Fr. Bill Carroll – The Baptism of Our Lord Jesus Christ, January 7, 2024

And a voice came from heaven, “You are my Beloved Son.  With you, I am well pleased.”  

In the Name of the Father, and of the Son, and of the Holy Spirit.  Amen.

“With great power comes great responsibility.”  Words from Uncle Ben to the young Peter Parker.  I couldn’t resist using these words on the occasion of Granger’s baptism, because, more than once, he’s come to church dressed up as Spider Man.  “With great power comes great responsibility.”

First, let’s talk about the power that God is giving Granger today.  For today, God is renewing a promise that can never be broken.  

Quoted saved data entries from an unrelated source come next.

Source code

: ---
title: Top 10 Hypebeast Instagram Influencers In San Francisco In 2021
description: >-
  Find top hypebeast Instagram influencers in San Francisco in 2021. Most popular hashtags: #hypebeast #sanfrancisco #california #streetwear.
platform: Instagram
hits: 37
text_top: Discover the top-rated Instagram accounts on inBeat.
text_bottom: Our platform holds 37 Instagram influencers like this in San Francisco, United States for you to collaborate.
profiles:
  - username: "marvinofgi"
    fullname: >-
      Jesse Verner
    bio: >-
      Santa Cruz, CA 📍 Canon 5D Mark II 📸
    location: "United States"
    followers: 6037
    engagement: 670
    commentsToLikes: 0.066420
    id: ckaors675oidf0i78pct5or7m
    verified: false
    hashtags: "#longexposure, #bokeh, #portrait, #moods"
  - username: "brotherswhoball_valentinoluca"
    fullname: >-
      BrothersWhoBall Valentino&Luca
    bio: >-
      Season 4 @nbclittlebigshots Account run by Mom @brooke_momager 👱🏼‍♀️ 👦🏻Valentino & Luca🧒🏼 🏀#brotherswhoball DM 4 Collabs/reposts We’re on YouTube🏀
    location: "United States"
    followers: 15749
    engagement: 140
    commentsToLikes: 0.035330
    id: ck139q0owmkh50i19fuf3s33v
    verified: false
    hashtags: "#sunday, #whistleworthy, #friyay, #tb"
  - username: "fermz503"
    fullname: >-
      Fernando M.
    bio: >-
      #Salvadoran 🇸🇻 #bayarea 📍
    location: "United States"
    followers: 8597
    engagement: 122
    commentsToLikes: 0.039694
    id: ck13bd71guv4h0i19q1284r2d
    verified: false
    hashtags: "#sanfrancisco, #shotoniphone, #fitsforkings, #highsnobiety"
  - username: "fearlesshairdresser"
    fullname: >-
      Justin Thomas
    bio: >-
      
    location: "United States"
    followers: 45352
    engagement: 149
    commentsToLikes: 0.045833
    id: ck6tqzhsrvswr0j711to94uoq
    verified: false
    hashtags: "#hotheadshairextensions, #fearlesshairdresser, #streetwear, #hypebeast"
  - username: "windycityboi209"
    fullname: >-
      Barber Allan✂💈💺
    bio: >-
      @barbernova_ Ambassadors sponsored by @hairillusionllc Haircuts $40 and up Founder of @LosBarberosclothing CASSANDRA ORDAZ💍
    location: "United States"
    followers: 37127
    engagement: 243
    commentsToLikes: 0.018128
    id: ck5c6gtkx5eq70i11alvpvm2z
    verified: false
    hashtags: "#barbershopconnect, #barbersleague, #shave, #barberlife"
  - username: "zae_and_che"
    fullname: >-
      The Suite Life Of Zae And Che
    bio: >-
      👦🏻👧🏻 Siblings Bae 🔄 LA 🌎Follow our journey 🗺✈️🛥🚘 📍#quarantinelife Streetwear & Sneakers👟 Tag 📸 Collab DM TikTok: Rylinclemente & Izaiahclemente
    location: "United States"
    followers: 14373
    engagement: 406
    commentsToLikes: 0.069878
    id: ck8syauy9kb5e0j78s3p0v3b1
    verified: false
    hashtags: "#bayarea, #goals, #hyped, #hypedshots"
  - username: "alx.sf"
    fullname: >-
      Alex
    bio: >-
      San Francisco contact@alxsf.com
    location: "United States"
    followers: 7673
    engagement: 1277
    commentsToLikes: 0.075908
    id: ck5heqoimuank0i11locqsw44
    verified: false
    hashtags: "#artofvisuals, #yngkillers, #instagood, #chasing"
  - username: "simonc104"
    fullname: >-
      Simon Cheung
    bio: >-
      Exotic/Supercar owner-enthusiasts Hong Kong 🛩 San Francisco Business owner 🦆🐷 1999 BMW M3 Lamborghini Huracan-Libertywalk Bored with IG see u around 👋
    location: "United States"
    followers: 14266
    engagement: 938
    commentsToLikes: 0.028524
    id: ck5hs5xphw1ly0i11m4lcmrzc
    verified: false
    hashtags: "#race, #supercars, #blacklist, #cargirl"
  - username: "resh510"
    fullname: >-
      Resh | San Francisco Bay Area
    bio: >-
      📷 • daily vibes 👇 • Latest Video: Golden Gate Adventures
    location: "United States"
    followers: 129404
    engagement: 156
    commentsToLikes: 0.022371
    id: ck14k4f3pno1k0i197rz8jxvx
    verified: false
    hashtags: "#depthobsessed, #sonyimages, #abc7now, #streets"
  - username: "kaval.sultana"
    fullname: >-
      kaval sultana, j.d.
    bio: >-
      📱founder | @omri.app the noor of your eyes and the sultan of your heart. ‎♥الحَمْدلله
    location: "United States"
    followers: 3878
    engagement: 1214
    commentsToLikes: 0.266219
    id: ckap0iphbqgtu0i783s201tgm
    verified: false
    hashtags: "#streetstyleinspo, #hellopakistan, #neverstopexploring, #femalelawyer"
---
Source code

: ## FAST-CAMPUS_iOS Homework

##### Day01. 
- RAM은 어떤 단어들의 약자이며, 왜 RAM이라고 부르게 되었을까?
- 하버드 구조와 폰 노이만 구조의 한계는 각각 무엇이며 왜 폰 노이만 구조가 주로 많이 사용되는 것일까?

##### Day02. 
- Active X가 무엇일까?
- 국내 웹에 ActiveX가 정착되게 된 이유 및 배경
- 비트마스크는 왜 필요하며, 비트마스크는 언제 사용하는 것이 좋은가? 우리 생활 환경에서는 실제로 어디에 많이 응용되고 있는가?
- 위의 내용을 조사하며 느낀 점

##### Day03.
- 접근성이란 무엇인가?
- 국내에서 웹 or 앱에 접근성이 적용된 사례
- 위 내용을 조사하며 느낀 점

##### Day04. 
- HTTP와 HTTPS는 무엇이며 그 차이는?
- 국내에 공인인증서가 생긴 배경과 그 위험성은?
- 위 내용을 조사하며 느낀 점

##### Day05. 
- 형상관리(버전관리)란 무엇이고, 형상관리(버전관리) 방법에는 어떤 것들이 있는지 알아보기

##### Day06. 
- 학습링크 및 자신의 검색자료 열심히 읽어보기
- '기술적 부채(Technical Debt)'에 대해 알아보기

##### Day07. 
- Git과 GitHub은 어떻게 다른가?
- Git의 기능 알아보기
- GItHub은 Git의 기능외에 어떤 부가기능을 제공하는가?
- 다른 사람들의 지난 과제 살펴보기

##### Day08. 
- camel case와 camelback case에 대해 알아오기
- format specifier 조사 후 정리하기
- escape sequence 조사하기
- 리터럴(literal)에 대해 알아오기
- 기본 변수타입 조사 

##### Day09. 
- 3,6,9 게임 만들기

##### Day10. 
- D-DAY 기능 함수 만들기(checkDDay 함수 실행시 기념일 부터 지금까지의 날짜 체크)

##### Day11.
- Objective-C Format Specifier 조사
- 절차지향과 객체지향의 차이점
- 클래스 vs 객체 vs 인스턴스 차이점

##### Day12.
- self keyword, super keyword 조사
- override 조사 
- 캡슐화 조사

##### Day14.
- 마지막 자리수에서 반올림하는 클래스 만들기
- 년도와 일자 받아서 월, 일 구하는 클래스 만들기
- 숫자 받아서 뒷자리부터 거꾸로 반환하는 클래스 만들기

In the Bible, Paul often speaks about how we are “clothed with Christ” or how we “put on the Lord Jesus Christ.”  In Baptism, we go down into the waters with Jesus.  We are filled with God’s own Spirit, so that we may share in the birthright and the blessings of Jesus.  Today, Granger is being clothed with the love and power of Jesus himself.  From this day forward, he belongs—“body and soul, in life and in death”—to Jesus Christ, our Savior.  For, what the Father says to Jesus, so too he says to each of us, “You are my beloved child.  With you, I am well pleased.”  

Today, right after Granger is baptized, Mother Vivian will say these words to him, “Granger, you are sealed by the Holy Spirit in Baptism and marked as Christ’s own forever.”  And then, she will seal him in Holy Oil with the sign of the Cross.  Here, God is giving Granger a gift that the world can’t take away.  God is marking him as someone Christ has lived and died for.  God is giving Granger the gift of repentance and eternal life.  God is giving him the Holy Spirit–God’s own love, alive in his heart.  God is uniting Granger with Jesus in his death and resurrection–and adopting him as his beloved child.

Baptism (every baptism) reveals God’s new world of grace.  And so, we see God loving Granger, before he could possibly earn or deserve it.  Here, Jesus is laying claim to Granger, out of the great abundance of his love.  This love is powerful.  It is boundless.  And it is freely given.

“With great power comes great responsibility.”  And so now, let us consider our responsibilities as God’s beloved children.

The fathers of the Church sometimes ask why Jesus humbled himself to be baptized by John.  Many people have asked me that over the years, because (after all), John’s baptism was a sign of repentance, and Jesus didn’t need that.  The fathers answer that Jesus submitted to baptism to give us an example.  Sometimes, they say that he was baptized, in order to cleanse the waters, where we are baptized.

Both answers point us to something important.  The baptism of Jesus shows us the truth about our own baptism.  When we are baptized, we don’t go into the waters alone.  We go with Jesus.  We follow Jesus into those waters.  And he promises to change our lives there.  In Jesus, we no longer belong to ourselves alone.  He calls us to live for God–and to live for one another. In Jesus, we have renounced the self-centered ways of this world.  We are called to love God with all our heart and soul and strength–and to love our neighbors as ourselves.  We renounce spiritual wickedness, the destructive powers at work in this world, and our own sinful desires.  And we turn to Jesus.  We turn to Jesus as our Savior and Lord.

In a world filled with false gods and many distractions, we promise to stay faithful to the apostles’ teaching and fellowship, to the breaking of bread and to the prayers.  In a world filled with bad and heartbreaking news, we promise to share the Good News of Jesus.  In a world filled with sin, we promise to turn back to God (to keep on turning back as often as we fall–and to keep turning back to each other).  In a world filled with violence and divisions, we promise to seek and serve Christ in all persons, loving our neighbors as ourselves.  And, in a world filled with disrespect and sacrilege against the image of God, we promise to seek justice and peace among all people–and respect the dignity of every single human being.  

That’s a tall order, it’s true.  But it is our great responsibility and privilege.  Because God has called us “into the fellowship of his Son.”  He has called us to share his values.  He has called us to share his priorities.  He has called us to follow “in his steps.”  God entrusts his purposes on earth into our frail and compromised hands.  In the waters of Baptism, we have been given power to live as God’s children.

The Feast of the Baptism of Our Lord reminds us that God’s new world is possible–that the Kingdom of God has come near.  It reminds us that we are God’s children now, today–and that we are being changed into the image and likeness of Jesus.  Today, we seal Granger with the Holy Spirit and mark him as Christ’s very own.  We promise to do all that we can to support Granger in his life in Christ.  And we renew our own Baptismal Covenant.

“With great power comes great responsibility.”